## TRY IT
Scan the entries below, and for each line that includes the word "historical", make a copy.

## RECORDS
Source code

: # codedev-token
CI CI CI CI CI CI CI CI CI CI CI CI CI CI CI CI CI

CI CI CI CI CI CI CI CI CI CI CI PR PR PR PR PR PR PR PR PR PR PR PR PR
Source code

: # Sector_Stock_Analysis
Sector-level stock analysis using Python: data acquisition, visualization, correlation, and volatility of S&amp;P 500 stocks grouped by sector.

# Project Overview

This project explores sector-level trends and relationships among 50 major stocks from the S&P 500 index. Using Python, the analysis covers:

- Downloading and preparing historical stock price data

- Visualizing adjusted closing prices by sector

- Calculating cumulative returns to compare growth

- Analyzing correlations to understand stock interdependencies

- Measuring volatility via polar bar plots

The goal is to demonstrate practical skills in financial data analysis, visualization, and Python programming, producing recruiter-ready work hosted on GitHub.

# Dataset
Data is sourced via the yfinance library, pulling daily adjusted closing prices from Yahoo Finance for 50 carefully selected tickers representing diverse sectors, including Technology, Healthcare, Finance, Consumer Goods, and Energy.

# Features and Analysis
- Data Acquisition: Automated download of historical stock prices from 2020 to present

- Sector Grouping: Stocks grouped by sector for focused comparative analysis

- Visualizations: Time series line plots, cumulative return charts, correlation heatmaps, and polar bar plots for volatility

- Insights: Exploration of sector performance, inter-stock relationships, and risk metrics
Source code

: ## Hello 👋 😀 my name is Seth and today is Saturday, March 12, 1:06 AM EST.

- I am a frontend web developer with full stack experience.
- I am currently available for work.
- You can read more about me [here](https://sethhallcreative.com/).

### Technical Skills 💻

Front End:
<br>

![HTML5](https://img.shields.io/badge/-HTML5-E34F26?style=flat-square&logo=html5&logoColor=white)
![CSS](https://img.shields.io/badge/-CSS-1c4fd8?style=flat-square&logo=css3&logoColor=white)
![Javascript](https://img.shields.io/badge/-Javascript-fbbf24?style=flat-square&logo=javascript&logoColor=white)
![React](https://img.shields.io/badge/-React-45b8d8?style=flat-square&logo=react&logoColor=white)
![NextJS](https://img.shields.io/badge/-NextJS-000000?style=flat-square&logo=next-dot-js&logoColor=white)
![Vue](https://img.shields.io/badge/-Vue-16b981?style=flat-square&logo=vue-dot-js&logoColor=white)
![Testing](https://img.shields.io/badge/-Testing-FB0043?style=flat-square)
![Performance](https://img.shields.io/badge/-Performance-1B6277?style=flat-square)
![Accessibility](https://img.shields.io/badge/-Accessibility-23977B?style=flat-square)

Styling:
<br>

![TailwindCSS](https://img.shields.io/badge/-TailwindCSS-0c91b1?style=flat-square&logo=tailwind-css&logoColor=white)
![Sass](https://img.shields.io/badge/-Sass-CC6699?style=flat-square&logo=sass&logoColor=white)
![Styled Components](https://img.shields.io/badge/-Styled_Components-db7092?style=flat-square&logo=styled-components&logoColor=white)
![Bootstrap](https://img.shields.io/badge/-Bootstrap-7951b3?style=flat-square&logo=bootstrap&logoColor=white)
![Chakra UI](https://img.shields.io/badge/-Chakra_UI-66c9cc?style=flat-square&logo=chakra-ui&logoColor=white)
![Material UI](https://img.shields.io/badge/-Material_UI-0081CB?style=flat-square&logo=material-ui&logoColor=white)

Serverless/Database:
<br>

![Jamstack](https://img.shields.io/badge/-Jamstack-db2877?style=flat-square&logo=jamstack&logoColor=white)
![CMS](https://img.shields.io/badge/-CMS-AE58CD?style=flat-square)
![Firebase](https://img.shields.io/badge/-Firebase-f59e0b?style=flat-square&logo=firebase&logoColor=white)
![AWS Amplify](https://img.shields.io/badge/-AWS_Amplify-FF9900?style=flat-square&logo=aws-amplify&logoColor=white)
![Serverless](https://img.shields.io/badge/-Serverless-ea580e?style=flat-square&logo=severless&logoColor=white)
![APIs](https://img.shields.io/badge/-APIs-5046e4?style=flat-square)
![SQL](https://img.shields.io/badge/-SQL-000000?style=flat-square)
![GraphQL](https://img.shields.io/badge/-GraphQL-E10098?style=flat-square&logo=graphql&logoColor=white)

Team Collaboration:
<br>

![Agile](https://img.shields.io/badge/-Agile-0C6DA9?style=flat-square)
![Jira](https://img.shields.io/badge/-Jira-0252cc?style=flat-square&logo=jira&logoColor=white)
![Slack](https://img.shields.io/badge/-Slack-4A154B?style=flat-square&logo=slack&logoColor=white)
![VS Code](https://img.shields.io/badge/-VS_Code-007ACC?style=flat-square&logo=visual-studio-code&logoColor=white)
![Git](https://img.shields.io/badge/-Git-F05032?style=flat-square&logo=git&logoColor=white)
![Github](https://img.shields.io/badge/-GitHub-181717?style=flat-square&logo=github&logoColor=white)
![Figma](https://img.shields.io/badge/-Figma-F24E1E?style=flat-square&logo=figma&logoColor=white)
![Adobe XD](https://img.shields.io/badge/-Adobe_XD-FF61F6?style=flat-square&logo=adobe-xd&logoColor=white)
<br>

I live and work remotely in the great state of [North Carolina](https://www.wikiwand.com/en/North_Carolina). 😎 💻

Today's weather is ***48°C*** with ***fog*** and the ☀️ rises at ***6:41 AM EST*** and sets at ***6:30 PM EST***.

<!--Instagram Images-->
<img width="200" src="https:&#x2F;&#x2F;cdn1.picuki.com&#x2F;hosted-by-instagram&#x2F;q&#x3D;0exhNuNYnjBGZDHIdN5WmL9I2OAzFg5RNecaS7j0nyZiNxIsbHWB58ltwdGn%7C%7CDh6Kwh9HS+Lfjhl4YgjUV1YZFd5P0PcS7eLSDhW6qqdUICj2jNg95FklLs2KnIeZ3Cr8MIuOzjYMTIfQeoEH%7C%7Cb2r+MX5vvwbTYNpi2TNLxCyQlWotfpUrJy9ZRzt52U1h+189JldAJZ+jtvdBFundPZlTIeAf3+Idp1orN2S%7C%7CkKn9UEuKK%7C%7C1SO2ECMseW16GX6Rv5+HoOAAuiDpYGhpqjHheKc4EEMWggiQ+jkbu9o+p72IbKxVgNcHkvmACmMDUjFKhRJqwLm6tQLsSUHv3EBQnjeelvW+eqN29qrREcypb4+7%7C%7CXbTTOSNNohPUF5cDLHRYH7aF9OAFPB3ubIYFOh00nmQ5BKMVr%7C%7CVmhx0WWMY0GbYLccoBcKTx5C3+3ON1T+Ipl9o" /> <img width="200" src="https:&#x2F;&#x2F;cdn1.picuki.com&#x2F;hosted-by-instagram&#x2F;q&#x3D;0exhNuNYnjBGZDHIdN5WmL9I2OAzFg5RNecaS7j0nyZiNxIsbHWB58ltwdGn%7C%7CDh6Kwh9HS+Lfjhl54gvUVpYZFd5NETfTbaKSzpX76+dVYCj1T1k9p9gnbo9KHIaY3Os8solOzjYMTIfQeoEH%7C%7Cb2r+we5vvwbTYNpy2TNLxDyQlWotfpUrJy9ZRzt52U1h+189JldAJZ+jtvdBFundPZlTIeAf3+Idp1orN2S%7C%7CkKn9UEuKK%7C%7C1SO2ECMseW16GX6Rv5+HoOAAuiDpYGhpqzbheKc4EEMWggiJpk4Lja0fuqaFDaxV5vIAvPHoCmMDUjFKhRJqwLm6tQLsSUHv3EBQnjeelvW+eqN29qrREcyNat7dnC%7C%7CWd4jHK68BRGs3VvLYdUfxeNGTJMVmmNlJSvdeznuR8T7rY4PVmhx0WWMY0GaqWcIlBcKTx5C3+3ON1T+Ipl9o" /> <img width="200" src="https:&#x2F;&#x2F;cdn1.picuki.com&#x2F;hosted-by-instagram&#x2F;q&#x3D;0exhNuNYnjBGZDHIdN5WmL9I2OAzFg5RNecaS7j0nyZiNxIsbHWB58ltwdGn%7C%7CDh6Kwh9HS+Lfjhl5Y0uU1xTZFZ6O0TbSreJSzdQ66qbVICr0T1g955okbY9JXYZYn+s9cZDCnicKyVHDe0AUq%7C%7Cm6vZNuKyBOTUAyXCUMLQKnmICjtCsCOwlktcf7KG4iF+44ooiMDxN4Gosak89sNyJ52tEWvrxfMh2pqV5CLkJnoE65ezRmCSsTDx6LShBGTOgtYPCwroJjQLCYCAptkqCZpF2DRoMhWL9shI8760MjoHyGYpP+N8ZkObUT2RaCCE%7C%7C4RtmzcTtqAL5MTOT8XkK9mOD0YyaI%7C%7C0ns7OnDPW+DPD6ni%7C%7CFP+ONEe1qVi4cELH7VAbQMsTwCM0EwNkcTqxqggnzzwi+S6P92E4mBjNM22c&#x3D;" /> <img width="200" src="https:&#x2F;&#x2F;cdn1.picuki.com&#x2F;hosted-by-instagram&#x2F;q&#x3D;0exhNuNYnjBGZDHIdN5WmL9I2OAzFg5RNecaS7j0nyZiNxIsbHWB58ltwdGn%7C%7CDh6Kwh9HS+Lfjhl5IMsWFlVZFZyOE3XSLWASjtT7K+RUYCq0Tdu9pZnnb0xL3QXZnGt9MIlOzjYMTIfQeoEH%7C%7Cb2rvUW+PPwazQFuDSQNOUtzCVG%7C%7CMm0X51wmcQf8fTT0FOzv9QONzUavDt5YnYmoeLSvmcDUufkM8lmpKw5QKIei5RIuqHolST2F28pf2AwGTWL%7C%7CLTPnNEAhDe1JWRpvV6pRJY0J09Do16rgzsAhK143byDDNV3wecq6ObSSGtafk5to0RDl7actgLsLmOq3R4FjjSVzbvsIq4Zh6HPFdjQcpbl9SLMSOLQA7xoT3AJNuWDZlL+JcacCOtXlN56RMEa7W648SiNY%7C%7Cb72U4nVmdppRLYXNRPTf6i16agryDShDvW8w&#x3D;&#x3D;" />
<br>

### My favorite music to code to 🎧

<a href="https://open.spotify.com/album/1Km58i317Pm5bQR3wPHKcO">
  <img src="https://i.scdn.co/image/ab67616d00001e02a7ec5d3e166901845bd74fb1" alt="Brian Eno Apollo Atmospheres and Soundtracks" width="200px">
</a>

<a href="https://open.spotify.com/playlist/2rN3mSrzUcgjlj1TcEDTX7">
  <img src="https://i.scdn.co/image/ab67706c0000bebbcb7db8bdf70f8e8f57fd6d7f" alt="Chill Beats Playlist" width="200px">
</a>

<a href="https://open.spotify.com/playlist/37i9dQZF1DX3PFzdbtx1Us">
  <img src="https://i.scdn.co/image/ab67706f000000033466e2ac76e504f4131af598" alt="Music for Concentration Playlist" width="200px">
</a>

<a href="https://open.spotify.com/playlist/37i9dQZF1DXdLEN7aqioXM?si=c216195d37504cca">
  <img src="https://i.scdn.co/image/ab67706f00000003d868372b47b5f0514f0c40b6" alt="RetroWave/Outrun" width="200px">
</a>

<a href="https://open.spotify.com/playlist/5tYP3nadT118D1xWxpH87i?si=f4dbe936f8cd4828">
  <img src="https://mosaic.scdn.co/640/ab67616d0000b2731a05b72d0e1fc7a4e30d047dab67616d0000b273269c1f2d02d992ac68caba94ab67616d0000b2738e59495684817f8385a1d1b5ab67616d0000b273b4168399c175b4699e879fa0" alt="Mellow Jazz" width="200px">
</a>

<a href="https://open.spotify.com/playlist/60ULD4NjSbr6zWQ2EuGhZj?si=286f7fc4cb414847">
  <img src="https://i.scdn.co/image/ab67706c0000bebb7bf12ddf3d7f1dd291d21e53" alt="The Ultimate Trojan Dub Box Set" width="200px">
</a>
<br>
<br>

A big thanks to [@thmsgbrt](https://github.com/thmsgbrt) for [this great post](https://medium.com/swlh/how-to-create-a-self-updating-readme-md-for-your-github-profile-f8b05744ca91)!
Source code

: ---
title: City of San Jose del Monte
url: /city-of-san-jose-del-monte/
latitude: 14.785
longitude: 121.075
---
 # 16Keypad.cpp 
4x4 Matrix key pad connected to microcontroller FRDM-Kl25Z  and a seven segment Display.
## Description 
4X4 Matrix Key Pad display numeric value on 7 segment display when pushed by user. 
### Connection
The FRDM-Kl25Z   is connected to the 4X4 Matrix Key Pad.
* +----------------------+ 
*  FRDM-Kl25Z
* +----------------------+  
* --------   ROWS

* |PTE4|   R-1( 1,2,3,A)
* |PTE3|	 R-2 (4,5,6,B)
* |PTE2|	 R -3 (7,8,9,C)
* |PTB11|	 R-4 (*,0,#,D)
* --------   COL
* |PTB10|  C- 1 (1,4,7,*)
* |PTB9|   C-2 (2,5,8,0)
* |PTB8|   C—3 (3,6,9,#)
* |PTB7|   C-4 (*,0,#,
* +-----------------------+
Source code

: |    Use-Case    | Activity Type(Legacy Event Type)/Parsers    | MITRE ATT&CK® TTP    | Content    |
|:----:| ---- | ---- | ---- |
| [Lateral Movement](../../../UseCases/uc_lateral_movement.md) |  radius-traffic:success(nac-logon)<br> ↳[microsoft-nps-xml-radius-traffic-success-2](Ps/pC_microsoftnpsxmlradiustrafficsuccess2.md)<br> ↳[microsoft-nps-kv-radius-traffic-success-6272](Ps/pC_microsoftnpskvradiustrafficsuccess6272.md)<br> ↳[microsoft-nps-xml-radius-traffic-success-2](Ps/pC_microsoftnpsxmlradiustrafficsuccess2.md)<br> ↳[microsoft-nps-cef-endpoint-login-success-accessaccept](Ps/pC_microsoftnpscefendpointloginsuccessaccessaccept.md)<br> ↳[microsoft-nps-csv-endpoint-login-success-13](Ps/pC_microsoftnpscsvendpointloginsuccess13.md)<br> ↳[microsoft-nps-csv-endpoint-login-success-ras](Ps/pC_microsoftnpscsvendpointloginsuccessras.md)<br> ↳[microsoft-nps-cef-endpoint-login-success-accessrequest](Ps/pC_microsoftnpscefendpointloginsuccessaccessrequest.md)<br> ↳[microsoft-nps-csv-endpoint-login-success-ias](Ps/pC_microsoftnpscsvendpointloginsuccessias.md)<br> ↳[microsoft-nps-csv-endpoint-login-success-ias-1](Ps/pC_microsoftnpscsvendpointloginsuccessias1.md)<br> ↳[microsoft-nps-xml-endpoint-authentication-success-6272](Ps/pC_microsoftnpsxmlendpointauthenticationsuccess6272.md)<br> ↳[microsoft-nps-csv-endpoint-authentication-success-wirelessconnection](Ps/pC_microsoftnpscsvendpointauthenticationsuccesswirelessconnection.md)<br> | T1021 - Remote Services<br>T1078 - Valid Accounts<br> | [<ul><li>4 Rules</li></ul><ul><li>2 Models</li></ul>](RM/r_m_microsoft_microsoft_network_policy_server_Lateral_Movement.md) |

## TASK OUTPUT
- Downloading and preparing historical stock price data
- Data Acquisition: Automated download of historical stock prices from 2020 to present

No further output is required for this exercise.